A Systematic Approach Using Scene Graphs

To address these limitations, the research team developed a systematic approach using egocentric action scene graphs as the foundation for creating more challenging and realistic video understanding tasks. Think of scene graphs as detailed maps that show not just what objects appear in a video, but exactly how they connect to each other and to the person performing actions.

The team used text-only LLMs to systematically generate the following types of questions from scene graphs: purpose questions that explore why objects are used, direct object questions focused on primary objects manipulated during an action, indirect object questions centered on secondary elements present during interactions, and temporal ordering questions that test understanding of event sequences.

Each question undergoes a rigorous two-stage filtering process to ensure it can only be answered by directly observing the video content, eliminating ambiguity and preventing multiple valid responses. This careful process resulted in 1,807 high-quality question-answer pairs that test an AI system's ability to understand video content at a deep level.

Figure 1 EASG Benchmarking Results Intel Labs.png

Figure 1. Language-only models outperform video models in before/after ordering of events questions in EASG-Bench.

Researchers evaluated a range of language-only and video-LLM models on the benchmark. Notably, video models such as Qwen2.5-VL-7B demonstrate effective use of visual signals and consistently outperform language-only baselines across most question types. However, video-LLMs struggle with temporal comprehension tasks, particularly those involving reasoning over events occurring before or after in sequencing. As Figure 1 shows, the best language-only model achieved scores of 98.92% on ordering (before) questions, while the top-performing video model reached only 82.76% on the same tasks.
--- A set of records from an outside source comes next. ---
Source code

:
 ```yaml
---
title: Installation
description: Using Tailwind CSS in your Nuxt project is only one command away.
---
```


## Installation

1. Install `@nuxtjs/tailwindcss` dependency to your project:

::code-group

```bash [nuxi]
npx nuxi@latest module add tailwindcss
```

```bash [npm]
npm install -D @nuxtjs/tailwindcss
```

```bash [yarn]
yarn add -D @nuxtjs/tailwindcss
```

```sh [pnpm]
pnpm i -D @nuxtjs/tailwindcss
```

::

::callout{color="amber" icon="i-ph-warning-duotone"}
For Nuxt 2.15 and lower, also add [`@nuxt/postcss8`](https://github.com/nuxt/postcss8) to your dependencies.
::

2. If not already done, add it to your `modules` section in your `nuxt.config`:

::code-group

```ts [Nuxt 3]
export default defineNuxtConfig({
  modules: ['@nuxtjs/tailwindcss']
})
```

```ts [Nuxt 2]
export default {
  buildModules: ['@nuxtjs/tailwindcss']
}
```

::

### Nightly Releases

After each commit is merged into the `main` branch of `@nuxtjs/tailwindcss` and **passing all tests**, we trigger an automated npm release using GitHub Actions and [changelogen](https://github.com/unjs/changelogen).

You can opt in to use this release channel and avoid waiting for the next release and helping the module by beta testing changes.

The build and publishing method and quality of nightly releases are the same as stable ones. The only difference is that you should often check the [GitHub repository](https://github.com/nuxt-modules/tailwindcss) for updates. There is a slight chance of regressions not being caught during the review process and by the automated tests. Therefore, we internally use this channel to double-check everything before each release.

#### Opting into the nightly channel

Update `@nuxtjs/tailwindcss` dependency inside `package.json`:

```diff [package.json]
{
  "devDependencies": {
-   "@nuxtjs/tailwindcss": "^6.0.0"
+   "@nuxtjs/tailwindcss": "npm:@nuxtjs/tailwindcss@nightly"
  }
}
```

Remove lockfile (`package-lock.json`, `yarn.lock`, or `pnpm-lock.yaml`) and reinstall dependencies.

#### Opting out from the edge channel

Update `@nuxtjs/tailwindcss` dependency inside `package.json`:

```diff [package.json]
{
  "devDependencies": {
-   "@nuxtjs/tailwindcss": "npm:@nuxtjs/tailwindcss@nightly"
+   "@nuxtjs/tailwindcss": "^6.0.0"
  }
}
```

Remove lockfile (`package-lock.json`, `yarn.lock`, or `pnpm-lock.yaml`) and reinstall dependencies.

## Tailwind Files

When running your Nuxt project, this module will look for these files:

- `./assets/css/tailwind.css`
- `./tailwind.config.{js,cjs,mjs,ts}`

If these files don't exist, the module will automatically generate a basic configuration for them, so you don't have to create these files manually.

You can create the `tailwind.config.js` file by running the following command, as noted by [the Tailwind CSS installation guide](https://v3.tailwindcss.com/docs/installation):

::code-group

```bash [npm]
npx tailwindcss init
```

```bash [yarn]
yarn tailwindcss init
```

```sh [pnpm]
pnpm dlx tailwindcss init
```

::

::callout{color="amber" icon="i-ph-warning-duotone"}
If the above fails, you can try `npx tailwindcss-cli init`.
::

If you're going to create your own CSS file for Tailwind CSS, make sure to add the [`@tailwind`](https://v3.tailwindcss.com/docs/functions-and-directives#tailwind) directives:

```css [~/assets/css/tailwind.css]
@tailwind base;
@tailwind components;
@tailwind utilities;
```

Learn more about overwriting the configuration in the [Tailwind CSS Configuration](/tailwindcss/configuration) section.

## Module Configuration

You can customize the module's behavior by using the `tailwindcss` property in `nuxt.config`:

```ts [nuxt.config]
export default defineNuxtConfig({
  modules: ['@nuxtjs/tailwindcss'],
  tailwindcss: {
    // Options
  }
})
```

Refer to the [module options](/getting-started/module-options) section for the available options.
Figure 2 EASG Bench chain of thought prompting on temporal questions Intel Labs.png

Figure 2. Effect of chain-of-thought prompting on temporal order questions (before and after type) with Qwen2.5-VL-7B.

After using the chain-of-thought prompting approach of breaking temporal questions into two steps by first locating the relevant action and then asking about what comes before or after, video model performance improved by 4.32 points on average, closing the gap with language-only systems (see Figure 2).

Overall, in other areas such as questions concerning object manipulation (direct/indirect), video-LLMs significantly outperform the language-only models, as these questions need video context for an accurate response (see Figure 1). Nonetheless, EASG-Bench is still challenging for all the existing models.

Looking Forward: The Future of Video AI

This work represents an important step toward AI that doesn't just see what's happening in videos, but also understands the deeper patterns of how and why events unfold over time. The results highlight the necessity of future research on spatio-temporal reasoning in long-form video understanding that goes beyond textual token sequence. Understanding how things interact in location and time could improve the ability of AI models to make predictions, navigate environments, and control systems.

In terms of potential real-world applications, manufacturing facilities could use improved video AI to automatically detect when assembly line tasks may be performed out of sequence, enabling real-time quality assurance. Healthcare providers could deploy these systems to monitor patient activities and ensure proper adherence to rehabilitation protocols, while autonomous vehicles could better understand the sequential actions of pedestrians and other drivers to predict their next moves and prevent accidents.